Data extracted from a collection:

>>>>>

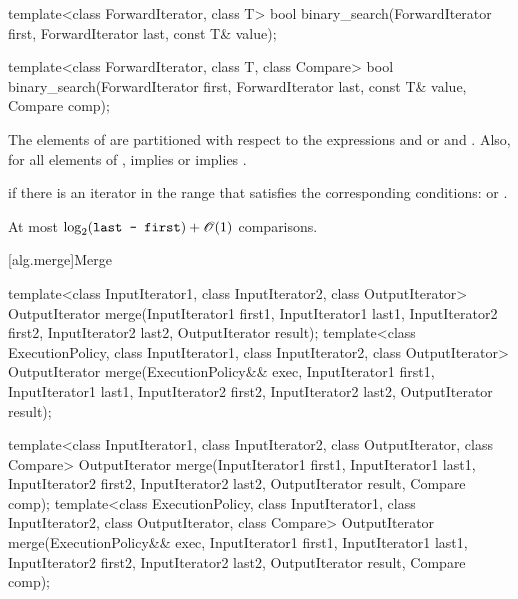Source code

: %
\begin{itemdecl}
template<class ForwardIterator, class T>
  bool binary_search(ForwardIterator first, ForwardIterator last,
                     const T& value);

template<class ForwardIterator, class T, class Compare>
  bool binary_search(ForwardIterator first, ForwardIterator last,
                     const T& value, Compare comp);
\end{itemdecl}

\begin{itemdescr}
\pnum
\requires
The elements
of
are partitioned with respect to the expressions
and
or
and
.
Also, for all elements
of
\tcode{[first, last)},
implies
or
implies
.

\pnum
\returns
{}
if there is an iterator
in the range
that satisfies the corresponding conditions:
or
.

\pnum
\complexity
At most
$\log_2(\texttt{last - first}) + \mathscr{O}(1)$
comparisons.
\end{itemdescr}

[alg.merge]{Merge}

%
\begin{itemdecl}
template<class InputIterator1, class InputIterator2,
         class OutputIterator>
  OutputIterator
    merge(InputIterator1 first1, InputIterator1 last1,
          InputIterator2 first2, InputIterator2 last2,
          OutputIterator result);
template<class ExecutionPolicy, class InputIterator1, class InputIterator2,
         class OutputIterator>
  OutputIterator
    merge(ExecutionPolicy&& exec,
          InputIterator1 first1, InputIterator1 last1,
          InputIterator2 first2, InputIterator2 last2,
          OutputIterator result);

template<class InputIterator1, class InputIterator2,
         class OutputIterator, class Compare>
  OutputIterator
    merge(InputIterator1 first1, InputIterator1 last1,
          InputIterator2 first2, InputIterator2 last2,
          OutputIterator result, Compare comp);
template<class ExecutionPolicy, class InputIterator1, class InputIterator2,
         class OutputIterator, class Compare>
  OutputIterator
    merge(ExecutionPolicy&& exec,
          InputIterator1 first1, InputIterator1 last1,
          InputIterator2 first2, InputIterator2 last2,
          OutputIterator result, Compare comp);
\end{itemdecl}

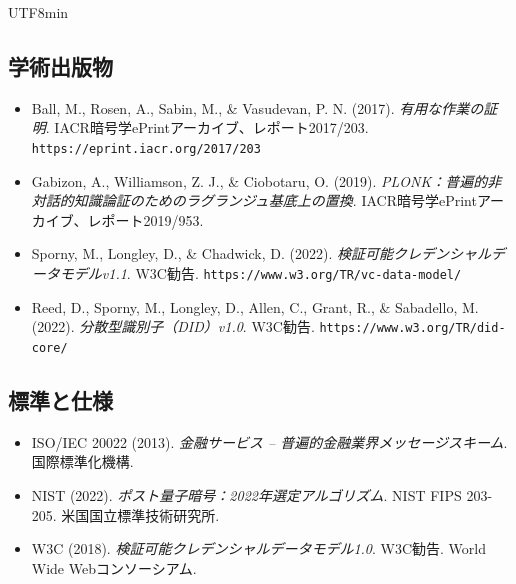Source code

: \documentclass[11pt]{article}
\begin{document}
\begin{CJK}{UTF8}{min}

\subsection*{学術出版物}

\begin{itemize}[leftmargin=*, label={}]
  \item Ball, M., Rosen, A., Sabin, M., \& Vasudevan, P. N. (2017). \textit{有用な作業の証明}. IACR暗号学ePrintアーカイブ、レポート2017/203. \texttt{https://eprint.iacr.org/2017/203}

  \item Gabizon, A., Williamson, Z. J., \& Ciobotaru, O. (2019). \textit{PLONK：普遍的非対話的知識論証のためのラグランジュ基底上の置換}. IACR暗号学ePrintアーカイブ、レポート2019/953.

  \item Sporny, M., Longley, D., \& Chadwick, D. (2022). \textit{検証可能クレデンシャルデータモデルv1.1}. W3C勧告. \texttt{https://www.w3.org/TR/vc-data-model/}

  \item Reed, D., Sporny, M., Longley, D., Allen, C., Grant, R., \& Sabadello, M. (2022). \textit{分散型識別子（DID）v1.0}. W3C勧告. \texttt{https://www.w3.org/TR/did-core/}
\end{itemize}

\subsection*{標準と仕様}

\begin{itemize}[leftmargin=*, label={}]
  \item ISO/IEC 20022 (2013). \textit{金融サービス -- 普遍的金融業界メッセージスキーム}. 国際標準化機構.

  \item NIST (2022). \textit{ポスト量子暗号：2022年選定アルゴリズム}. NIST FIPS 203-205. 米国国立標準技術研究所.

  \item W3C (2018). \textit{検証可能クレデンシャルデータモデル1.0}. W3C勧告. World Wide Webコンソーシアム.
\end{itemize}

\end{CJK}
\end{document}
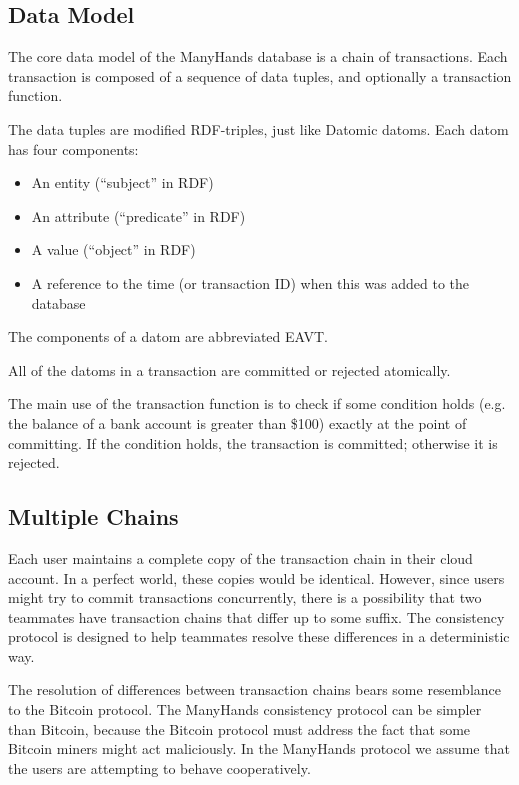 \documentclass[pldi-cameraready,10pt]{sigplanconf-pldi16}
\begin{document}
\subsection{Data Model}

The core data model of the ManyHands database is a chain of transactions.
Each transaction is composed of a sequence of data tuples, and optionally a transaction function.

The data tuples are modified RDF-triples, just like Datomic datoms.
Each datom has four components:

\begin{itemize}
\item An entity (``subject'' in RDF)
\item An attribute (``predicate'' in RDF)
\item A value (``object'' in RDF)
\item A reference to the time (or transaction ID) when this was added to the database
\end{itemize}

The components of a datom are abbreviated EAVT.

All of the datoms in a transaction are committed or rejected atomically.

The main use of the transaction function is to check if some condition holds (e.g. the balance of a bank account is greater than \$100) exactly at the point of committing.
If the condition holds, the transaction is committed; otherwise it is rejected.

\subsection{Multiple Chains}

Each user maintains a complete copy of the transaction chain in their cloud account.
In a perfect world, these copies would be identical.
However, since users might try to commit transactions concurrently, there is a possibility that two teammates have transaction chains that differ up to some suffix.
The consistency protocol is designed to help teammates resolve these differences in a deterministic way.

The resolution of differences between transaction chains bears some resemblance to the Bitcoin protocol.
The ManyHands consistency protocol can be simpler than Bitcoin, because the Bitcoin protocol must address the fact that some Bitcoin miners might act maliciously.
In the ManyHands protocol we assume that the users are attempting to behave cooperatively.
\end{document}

<<<<<
>>>>>

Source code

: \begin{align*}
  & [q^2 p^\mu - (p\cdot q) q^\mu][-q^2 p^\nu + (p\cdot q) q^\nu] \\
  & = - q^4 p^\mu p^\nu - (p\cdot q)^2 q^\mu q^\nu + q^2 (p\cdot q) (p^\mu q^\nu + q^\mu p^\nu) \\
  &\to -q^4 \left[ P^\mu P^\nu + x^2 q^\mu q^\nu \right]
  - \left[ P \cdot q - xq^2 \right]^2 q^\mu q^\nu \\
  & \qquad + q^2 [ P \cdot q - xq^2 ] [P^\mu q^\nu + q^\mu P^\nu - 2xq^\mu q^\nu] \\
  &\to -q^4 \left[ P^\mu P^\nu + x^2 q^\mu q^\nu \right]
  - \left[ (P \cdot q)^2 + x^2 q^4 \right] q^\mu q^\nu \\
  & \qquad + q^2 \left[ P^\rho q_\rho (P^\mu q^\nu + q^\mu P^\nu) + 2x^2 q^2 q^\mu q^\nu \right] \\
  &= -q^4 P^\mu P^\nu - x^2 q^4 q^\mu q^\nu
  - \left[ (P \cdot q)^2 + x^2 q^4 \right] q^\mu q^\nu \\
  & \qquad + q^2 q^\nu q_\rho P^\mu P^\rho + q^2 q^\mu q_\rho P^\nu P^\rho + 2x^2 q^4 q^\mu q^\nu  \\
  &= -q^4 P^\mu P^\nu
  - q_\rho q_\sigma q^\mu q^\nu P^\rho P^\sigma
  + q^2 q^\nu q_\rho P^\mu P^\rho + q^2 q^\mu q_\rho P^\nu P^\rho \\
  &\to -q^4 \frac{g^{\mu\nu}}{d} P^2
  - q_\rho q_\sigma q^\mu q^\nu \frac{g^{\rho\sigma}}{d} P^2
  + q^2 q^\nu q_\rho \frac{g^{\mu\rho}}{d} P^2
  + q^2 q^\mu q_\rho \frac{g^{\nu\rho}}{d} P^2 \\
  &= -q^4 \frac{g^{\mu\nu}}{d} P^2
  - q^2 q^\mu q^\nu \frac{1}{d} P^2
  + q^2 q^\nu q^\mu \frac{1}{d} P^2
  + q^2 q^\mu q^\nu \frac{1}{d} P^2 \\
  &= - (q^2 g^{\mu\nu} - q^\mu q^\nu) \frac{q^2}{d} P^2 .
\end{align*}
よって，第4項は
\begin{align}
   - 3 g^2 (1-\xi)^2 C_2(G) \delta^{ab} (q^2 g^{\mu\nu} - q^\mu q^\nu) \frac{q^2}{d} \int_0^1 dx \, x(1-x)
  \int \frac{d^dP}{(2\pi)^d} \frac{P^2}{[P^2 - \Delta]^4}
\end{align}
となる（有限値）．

<<<<<

_Exercise objective:_ List all lines from the entries that include the word "Sporny".

_Solution to this problem:_
  \item Sporny, M., Longley, D., \& Chadwick, D. (2022). \textit{検証可能クレデンシャルデータモデルv1.1}. W3C勧告. \texttt{https://www.w3.org/TR/vc-data-model/}
  \item Reed, D., Sporny, M., Longley, D., Allen, C., Grant, R., \& Sabadello, M. (2022). \textit{分散型識別子（DID）v1.0}. W3C勧告. \texttt{https://www.w3.org/TR/did-core/}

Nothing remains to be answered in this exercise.